#TOLERÂNCIA328 - O QUE O ZERO NOS ENSINA SOBRE A TOLERÂNCIA
Tive hoje acesso à revista Superinteressante (versão digital, edição Biblioteca) dedicada ao Zero: "História do Zero, origens e evolução da ideia mais revolucionária da Matemática".
Foi preciso uma longa aprendizagem até à aceitação da existência do Zero. Foi preciso vencer muita intolerância. O Zero desperta ideia de vazio, de ausência, de nada, de não existência. As culturas humanas, independentes entre si, andaram às voltas com o Zero, umas mais pacificamente, outras mais tumultuosamente.
Na cultura que é a principal matriz do pensamento europeu ocidental, o dossier da Superinteressante designa Aristóteles como o pecador original: «Os gregos antigos, cuja influência no pensamento ocidental tem sido imensa, confrontaram-se deliberadamente com a ideia de vazio, marcando um forte contraste com as culturas mesopotâmica e maia que, pelo menos tangencialmente, se aproximaram
da noção de zero. Esta resistência deve-se, em grande parte, às ideias filosóficas de Aristóteles, que defendia que a natureza abomina o vácuo ('horror vacui').
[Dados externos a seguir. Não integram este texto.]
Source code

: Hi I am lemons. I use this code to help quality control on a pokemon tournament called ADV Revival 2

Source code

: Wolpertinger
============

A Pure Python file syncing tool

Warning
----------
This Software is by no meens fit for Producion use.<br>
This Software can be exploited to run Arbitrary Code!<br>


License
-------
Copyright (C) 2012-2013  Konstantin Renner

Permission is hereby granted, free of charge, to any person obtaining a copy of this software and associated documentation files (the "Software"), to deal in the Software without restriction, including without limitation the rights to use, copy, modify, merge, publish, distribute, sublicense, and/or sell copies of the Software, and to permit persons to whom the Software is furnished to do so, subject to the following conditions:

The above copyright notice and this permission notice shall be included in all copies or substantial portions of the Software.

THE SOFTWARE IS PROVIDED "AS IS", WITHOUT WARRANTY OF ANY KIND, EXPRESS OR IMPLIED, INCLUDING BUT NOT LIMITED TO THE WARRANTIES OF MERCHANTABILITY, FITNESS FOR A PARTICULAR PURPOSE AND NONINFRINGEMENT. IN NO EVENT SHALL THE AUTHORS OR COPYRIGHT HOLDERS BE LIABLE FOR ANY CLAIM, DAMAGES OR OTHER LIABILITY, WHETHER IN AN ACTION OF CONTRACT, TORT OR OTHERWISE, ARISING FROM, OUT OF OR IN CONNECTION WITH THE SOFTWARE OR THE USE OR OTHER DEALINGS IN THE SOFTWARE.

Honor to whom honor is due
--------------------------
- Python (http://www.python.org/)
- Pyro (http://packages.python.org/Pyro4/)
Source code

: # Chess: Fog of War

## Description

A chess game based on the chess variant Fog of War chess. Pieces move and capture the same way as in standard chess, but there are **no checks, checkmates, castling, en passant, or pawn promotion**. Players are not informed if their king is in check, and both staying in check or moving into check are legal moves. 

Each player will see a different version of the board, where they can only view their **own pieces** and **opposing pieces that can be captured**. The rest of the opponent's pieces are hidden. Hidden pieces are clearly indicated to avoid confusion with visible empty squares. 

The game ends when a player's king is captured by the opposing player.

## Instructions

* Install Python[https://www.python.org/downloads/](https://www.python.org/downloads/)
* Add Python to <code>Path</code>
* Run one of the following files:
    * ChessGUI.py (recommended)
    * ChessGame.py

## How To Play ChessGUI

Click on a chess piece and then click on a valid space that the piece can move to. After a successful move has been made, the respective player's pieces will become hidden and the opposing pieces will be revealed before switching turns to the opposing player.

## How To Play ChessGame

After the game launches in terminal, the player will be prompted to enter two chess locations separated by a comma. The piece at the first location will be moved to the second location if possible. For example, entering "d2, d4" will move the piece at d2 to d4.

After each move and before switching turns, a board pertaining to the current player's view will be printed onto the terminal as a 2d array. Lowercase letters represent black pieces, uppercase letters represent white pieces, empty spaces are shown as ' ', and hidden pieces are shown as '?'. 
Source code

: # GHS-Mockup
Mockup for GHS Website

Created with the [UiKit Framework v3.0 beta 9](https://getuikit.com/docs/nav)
Segundo o filósofo de Stagira, o vazio não podia existir porque não tinha qualquer função no cosmos; para ele, todo o espaço tinha de ser preenchido com matéria ou substância.»
Mais à frente, o grande texto acrescenta: «A ideia do 'horror vacui' tornou-se assim um dogma no pensamento medieval.», e parece que Galileu teve dificuldade em lidar com essa ideia.
«Até meados do século XVII, os atlas europeus evitavam os espaços vazios, acrescentando ilustrações de animais marinhos, lacunas imaginárias e anotações pseudo-científicas. O vazio, tanto na ciência como na representação do mundo, era uma incógnita intolerável.»
«A incapacidade de aceitar o vazio tornou extremamente difícil a incorporação do zero na matemática ocidental. Não se tratava apenas de uma questão técnica ou numérica, mas de um choque cultural e filosófico. Nesse sentido, aceitar o zero implicava aceitar que poderia existir um espaço sem conteúdo, uma quantidade sem valor, uma ausência que tivesse um significado próprio. E isso, na Europa medieval, era uma ideia que poucos estavam dispostos a tolerar.»
A Física moderna aceita pacificamente a existência do vácuo, fala em "partículas virtuais": «Estas partículas não são uma fantasia matemática. Surgem diretamente do princípio da incerteza, que permite — durante um período de tempo muito curto e em escalas microscópicas — tolerar violações da conservação da energia.»
A história do Zero mostra-nos — é uma muito importante aprendizagem cultural e civilizacional das actuais gerações — que na aquisição do conhecimento científico a intolerância não é boa conselheira: a intolerância a novas ideias, a novas hipóteses. Até na convicção pessoal, sentida com muito boa fé, pode haver uma atitude de intolerância.
Em “Uma Campanha Alegre” (que escreveu entre 1890-1891) Eça de Queiroz escreveu, a abrir o livro, uma “Advertência”, que começa assim: «A mocidade tem destas esplêndidas confianças; só por amar a Verdade imagina que a possui.» Talvez até os mais velhos nunca percam essas esplêndidas confianças da mocidade. São muito tentadoras, enchem-nos de sensações e sentimentos saborosos. Só que nós, agora, ao contrário de Galileu e, mais ainda, de Aristóteles, estamos bem avisados.